An international team of astronomers led by Yale and the University of California, Santa Cruz, was able to determine the distance to the far-off galaxy using the 10-meter telescope at the W.M. Keck Observatory in Hawaii.
It had first been detected by NASA's Hubble and Spitzer space telescopes.
"One of the most dramatic discoveries from Hubble and Spitzer in recent years is the unexpected number of these very bright galaxies at early times close to when the first galaxies formed," says study co-author Garth Illingworth, a UC Santa Cruz professor of astrophysics and astronomy.
"We still don't fully understand what they are and how they relate to the very numerous fainter galaxies."
Few galaxies from the very early universe have had their distances accurately measured, which makes the discovery of EGS-zs8-1 important, the astronomers say.
"Every confirmation adds another piece to the puzzle of how the first generations of galaxies formed in the early universe," says co-author Pieter van Dokkum at Yale. "Only the largest telescopes are powerful enough to reach to these large distances."
With new discoveries come new mysteries, the researchers say. The discovery of EGS-zs8-1 confirms that massive galaxies were already forming early in the age of the universe, but the Hubble, Spitzer and Keck observations also show such early galaxies possessed different physical properties compared with what we see in the universe today.

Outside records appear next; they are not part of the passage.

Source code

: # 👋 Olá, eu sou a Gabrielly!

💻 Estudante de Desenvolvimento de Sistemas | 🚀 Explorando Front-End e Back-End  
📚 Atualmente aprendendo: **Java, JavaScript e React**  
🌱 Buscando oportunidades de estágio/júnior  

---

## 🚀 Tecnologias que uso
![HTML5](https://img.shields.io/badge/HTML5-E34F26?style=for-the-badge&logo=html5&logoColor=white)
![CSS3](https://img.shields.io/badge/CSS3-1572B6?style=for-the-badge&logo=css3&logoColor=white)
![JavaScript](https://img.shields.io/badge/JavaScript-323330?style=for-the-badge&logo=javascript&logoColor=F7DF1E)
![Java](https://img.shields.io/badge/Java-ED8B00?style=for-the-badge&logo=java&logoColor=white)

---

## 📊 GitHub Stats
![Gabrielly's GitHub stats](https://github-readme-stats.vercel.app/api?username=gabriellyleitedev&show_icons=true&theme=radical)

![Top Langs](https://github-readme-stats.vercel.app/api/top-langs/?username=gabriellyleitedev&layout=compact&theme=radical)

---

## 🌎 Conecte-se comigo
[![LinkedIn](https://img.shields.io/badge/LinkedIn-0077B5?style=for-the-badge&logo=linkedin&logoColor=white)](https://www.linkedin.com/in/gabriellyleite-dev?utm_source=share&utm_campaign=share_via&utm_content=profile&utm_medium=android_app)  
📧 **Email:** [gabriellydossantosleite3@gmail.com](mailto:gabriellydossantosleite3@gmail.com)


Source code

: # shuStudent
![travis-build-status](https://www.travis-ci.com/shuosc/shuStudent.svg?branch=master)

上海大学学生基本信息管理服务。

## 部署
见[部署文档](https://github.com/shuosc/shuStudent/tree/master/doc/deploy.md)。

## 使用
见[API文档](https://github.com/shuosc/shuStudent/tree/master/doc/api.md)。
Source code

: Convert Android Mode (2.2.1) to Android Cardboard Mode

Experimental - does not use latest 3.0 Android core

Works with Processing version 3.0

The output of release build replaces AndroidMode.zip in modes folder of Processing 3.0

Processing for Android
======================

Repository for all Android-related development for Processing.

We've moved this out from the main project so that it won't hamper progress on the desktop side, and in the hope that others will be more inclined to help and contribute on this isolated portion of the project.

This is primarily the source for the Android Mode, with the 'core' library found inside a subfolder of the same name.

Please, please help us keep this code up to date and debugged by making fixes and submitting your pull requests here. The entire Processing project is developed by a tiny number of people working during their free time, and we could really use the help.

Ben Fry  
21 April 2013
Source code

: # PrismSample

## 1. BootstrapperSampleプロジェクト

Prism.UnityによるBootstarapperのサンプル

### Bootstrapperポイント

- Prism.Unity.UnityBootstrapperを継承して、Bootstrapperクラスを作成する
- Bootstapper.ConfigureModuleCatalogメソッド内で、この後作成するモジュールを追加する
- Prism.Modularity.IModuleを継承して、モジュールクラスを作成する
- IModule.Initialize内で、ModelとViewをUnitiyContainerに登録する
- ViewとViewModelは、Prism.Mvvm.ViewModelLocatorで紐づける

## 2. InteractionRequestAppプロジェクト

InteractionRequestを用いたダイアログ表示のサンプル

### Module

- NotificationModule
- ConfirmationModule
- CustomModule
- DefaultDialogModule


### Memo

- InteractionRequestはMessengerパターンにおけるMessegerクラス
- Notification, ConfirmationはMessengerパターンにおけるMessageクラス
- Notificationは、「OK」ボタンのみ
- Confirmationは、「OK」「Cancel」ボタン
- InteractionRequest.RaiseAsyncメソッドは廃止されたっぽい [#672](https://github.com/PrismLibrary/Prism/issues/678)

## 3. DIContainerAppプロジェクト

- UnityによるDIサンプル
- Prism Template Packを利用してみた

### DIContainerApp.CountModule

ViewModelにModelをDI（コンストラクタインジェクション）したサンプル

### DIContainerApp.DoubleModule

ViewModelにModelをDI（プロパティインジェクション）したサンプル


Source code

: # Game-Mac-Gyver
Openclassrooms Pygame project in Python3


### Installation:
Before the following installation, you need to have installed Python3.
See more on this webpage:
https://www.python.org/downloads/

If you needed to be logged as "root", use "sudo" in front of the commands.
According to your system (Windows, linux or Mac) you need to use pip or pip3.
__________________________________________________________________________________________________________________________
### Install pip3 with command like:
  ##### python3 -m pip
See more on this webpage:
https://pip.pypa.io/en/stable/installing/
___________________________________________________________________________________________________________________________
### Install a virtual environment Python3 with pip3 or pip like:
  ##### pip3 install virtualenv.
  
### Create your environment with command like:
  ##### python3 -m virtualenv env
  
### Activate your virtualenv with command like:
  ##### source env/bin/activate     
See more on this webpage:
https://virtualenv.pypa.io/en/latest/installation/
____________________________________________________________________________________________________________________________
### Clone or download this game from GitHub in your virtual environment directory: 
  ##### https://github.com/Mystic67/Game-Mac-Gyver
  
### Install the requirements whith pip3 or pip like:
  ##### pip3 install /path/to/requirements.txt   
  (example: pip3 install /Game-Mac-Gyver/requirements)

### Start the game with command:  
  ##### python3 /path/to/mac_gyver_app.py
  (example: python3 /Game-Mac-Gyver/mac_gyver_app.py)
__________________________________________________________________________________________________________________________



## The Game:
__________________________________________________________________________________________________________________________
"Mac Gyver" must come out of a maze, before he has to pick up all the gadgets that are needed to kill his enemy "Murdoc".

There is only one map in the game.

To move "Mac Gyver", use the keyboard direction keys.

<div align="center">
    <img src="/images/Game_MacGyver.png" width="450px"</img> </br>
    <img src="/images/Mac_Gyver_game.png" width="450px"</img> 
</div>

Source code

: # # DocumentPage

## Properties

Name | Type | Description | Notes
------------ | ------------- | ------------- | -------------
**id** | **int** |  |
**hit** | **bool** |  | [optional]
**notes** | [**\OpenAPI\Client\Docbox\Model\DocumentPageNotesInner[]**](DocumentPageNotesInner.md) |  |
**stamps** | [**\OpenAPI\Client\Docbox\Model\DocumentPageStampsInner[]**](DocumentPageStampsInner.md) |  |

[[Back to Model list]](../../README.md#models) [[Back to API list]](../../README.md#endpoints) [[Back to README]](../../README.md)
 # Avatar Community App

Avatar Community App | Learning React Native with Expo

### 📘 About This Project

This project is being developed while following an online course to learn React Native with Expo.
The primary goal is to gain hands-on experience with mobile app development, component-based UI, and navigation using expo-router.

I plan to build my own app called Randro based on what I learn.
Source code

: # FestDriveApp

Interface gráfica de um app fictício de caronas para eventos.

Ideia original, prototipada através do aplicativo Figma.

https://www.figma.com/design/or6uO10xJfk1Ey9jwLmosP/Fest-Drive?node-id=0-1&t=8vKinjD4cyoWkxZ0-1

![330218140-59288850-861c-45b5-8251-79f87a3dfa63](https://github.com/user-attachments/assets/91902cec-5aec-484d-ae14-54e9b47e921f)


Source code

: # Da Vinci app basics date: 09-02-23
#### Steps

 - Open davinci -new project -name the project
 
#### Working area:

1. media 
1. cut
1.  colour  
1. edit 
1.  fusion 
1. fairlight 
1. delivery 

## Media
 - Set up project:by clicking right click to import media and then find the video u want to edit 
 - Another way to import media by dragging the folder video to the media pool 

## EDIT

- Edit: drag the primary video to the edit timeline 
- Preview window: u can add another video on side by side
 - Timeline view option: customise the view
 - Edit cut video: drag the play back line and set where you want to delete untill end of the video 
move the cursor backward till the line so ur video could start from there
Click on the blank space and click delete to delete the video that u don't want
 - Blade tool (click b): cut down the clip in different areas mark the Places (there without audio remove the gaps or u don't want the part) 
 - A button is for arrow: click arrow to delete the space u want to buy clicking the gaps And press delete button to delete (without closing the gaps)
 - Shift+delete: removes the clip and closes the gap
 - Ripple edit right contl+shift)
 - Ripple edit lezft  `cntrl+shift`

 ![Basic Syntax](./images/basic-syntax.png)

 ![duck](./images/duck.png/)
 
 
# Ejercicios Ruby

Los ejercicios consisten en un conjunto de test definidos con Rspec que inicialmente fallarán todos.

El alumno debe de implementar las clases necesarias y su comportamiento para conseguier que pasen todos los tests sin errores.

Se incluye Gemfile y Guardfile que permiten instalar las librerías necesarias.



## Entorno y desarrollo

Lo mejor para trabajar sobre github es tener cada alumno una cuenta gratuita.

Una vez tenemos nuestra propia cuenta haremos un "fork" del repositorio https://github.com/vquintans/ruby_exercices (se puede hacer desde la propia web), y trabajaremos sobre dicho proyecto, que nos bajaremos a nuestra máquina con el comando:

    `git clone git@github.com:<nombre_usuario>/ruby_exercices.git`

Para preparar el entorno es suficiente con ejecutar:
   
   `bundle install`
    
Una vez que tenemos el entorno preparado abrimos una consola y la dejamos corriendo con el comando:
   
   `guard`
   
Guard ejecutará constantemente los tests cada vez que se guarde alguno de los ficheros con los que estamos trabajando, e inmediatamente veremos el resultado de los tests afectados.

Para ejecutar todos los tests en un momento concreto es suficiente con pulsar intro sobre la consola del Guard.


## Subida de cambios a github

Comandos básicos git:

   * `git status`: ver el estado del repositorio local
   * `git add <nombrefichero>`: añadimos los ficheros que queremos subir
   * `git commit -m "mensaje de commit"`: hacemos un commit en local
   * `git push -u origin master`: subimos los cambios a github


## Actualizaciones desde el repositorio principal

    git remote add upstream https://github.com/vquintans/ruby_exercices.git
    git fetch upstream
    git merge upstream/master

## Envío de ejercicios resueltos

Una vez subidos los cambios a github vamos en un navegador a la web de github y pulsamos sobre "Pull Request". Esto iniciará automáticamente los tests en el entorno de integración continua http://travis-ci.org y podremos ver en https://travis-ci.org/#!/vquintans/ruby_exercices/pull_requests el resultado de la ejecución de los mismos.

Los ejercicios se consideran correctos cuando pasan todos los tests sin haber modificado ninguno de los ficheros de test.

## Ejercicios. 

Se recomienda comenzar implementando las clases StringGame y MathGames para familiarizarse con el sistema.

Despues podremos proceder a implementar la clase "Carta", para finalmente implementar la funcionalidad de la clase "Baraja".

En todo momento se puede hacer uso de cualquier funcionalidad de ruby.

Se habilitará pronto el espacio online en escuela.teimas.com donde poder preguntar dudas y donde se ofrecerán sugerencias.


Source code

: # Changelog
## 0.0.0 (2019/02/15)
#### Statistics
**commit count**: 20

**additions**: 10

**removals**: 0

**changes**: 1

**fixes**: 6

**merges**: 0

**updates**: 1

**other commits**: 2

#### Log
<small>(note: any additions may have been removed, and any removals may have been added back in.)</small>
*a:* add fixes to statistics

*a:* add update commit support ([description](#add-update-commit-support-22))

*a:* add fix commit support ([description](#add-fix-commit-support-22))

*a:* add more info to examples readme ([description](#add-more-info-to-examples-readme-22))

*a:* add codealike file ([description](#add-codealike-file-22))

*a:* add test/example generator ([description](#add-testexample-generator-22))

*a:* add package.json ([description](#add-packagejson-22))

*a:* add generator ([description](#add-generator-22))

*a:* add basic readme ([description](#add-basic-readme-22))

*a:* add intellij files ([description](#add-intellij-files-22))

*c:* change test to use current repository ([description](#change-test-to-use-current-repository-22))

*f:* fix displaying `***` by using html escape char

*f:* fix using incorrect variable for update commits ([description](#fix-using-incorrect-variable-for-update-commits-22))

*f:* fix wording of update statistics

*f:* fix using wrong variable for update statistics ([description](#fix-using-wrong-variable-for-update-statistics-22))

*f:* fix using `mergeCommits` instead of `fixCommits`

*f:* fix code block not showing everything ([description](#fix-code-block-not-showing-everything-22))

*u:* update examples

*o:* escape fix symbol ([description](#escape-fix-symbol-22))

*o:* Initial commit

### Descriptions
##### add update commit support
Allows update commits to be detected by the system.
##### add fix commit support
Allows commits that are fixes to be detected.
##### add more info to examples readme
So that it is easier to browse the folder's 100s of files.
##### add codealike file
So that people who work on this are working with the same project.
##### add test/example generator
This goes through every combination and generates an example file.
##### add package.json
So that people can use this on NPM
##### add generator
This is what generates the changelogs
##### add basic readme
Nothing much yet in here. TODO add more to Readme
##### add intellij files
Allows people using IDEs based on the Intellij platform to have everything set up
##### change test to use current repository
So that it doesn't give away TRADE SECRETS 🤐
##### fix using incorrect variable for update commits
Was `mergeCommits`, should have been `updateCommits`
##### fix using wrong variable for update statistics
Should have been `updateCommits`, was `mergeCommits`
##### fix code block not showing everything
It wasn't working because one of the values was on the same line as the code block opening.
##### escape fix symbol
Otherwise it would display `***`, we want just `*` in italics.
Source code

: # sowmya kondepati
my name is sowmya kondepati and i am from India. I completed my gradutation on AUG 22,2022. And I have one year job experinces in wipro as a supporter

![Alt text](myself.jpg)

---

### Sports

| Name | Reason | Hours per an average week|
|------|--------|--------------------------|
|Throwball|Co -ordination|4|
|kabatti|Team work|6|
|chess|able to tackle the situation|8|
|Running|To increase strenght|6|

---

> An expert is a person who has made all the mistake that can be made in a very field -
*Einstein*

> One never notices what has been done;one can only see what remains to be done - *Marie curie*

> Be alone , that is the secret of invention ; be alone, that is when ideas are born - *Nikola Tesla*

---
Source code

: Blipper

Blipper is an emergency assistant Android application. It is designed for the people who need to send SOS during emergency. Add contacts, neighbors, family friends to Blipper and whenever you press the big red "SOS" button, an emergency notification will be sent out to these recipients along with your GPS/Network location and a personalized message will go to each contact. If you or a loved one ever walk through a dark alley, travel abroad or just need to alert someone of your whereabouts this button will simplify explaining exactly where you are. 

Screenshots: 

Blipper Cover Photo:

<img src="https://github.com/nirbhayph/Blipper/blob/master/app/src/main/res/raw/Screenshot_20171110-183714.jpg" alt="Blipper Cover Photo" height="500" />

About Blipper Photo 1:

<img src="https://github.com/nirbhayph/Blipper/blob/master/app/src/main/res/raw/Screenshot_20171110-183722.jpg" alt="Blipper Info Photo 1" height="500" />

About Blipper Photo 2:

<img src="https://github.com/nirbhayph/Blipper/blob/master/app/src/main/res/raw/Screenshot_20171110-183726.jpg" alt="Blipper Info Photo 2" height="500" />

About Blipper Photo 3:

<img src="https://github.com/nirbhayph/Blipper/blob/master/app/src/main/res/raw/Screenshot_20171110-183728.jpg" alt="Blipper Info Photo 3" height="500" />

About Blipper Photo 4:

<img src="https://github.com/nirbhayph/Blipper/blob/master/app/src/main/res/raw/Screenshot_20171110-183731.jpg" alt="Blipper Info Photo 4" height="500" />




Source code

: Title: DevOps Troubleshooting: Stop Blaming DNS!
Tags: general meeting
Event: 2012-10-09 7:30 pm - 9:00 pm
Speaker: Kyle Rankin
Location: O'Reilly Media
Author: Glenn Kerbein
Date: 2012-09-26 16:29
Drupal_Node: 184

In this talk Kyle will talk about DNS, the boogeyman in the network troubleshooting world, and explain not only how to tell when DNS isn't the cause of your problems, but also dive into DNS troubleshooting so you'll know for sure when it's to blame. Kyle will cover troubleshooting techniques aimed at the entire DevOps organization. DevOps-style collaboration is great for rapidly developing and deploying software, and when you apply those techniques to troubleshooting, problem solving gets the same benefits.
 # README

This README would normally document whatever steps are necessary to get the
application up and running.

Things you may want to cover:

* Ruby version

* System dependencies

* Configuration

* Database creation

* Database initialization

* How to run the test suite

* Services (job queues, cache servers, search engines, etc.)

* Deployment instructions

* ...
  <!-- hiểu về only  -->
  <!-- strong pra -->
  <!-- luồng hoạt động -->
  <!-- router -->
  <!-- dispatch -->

That may be the result of a rapid formation of massive young stars interacting with the elemental gas in those earliest galaxies at a time when the universe was undergoing an important change, as hydrogen between galaxies was transitioning from a neutral state to an ionized, or charged, state.
"It appears that the young stars in the early galaxies like EGS-zs8-1 were the main drivers for this transition, called reionization," says astronomer Rychard Bouwens of the Leiden Observatory.